Instructions for the task —
An exact copy of all entries is required.

Task inputs —
##############################

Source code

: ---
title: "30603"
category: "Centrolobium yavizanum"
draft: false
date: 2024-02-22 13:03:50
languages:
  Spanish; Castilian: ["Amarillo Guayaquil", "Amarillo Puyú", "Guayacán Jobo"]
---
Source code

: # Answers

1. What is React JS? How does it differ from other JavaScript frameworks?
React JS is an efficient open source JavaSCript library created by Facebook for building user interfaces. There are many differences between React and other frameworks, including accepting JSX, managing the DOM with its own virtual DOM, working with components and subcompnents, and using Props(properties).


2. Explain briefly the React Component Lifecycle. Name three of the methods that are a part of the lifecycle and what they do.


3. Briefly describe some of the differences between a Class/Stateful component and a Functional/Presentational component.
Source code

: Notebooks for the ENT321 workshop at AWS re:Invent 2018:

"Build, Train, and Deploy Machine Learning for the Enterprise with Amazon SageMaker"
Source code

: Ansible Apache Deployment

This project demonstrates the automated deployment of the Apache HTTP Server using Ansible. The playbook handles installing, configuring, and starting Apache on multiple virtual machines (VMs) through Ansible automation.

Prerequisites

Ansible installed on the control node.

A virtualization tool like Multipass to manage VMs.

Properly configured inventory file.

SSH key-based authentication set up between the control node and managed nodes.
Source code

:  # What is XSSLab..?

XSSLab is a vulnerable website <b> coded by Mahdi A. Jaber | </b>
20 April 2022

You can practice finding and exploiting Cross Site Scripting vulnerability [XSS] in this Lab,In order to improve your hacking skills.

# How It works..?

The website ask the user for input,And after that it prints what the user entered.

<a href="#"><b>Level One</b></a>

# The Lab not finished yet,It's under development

##############################

Output —
Source code

: ---
title: "30603"
category: "Centrolobium yavizanum"
draft: false
date: 2024-02-22 13:03:50
languages:
  Spanish; Castilian: ["Amarillo Guayaquil", "Amarillo Puyú", "Guayacán Jobo"]
---
Source code

: # Answers

1. What is React JS? How does it differ from other JavaScript frameworks?
React JS is an efficient open source JavaSCript library created by Facebook for building user interfaces. There are many differences between React and other frameworks, including accepting JSX, managing the DOM with its own virtual DOM, working with components and subcompnents, and using Props(properties).


2. Explain briefly the React Component Lifecycle. Name three of the methods that are a part of the lifecycle and what they do.


3. Briefly describe some of the differences between a Class/Stateful component and a Functional/Presentational component.
Source code

: Notebooks for the ENT321 workshop at AWS re:Invent 2018:

"Build, Train, and Deploy Machine Learning for the Enterprise with Amazon SageMaker"
Source code

: Ansible Apache Deployment

This project demonstrates the automated deployment of the Apache HTTP Server using Ansible. The playbook handles installing, configuring, and starting Apache on multiple virtual machines (VMs) through Ansible automation.

Prerequisites

Ansible installed on the control node.

A virtualization tool like Multipass to manage VMs.

Properly configured inventory file.

SSH key-based authentication set up between the control node and managed nodes.
Source code

:  # What is XSSLab..?

XSSLab is a vulnerable website <b> coded by Mahdi A. Jaber | </b>
20 April 2022

You can practice finding and exploiting Cross Site Scripting vulnerability [XSS] in this Lab,In order to improve your hacking skills.

# How It works..?

The website ask the user for input,And after that it prints what the user entered.

<a href="#"><b>Level One</b></a>

# The Lab not finished yet,It's under development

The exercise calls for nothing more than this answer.